Eventually, the work took its toll and Alice developed a bad back, which made it impossible to continue. She was also tiring of Land Army life and, after being spooked by other girls, who told ghost stories and tales of the murder of servant girl Rose Harsent in the village in 1902, Alice resolved to leave.
Her last job was clearing long grass and thistles from Parham Airfield, ready for the arrival of a contingent of Polish airmen.
“The girls were talking as they worked and were hopeful they would meet a few of the men in the pub or dance hall,” says Alice. “I remember thinking, ‘I’ll soon be out of the Land Army so I certainly won’t be meeting any Poles’.” Little did she know, however, that she would marry one of those Polish airmen just five years later. Alice met Henryk Piotrowski not at Parham, the pub or a dance hall but after she returned to Ipswich.

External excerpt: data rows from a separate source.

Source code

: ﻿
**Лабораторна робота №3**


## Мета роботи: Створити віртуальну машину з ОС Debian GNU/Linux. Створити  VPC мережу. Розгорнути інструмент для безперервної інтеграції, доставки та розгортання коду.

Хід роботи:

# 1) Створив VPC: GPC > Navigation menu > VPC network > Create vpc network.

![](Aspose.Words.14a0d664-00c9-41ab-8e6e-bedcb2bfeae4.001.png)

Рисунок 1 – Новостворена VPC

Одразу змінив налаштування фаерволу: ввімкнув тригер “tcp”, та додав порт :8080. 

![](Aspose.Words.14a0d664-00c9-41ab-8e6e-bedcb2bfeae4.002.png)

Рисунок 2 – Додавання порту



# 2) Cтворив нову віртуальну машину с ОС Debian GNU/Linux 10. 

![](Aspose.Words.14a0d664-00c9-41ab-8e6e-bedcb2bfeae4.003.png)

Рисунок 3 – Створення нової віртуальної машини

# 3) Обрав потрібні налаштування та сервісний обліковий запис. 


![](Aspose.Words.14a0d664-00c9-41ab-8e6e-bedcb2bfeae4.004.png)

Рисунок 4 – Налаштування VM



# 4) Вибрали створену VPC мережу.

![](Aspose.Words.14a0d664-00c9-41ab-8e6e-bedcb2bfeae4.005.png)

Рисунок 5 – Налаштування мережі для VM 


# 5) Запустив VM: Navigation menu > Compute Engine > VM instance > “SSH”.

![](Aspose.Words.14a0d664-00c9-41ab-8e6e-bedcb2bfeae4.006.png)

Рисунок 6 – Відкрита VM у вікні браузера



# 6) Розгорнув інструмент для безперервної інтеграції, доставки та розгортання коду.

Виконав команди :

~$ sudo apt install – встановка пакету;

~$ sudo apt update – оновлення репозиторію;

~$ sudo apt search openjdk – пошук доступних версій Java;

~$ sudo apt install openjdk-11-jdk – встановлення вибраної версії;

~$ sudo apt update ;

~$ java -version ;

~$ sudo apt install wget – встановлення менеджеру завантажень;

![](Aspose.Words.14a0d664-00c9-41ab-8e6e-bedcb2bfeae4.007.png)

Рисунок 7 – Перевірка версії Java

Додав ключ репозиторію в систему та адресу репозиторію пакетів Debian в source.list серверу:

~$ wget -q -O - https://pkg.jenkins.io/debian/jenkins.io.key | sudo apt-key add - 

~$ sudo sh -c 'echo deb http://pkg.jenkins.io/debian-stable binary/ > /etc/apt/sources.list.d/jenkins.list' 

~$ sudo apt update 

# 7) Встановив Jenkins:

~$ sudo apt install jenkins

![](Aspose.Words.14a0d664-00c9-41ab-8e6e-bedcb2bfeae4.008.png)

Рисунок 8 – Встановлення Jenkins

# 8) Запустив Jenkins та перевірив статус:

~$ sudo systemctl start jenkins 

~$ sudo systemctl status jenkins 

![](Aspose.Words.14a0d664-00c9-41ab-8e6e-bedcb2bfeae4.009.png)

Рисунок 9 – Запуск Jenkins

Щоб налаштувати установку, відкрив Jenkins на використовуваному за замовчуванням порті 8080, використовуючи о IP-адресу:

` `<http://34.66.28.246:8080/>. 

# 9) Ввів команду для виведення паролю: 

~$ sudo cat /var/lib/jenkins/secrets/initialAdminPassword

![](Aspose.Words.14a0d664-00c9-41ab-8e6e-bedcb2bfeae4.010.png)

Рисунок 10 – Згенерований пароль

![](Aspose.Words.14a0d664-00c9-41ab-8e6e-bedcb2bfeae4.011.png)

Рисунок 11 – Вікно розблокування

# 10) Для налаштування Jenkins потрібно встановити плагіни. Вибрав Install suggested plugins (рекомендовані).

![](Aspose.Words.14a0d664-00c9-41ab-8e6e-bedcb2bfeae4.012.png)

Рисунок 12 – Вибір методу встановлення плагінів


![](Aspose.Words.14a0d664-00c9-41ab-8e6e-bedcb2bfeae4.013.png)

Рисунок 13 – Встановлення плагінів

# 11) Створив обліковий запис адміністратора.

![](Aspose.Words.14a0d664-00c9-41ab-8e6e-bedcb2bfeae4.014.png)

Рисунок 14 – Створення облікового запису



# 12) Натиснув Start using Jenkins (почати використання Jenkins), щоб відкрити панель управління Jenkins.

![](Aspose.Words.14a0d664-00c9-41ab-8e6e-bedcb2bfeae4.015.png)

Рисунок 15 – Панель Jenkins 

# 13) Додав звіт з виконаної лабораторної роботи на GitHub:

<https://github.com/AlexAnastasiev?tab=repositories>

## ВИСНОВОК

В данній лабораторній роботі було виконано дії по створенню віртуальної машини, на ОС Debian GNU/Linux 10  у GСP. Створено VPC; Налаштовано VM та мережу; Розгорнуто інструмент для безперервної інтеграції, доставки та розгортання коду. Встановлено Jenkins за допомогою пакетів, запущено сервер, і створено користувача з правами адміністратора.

By then Henryk, a tailor by trade, was working at clothes maker Glazebrook’s – with Alice, who had returned to live at Hadleigh Road with her parents.
“There was a works outing to Yarmouth and people were asking Henryk if he was going,” recalls Alice. “He said he would go if I went. I learnt later that Henryk went to Parham Airfield to collect his discharge papers from the Royal Air Force, so not only was I to eventually meet one of those Poles from Parham but I was to go on marry one of them.” The couple had eight children and were married 63 years, until Henryk’s death in 2013.
Alice received a medal in 2009 and looks back on her time at Peasenhall with affection. “The recruiting officer was not too pleased when I left and tried very hard to persuade me to stay, as our forewoman had sent a letter saying I was a hard worker and willing to do any work that came along,” she says.
“But I’m pleased I was never asked to do rat catching.”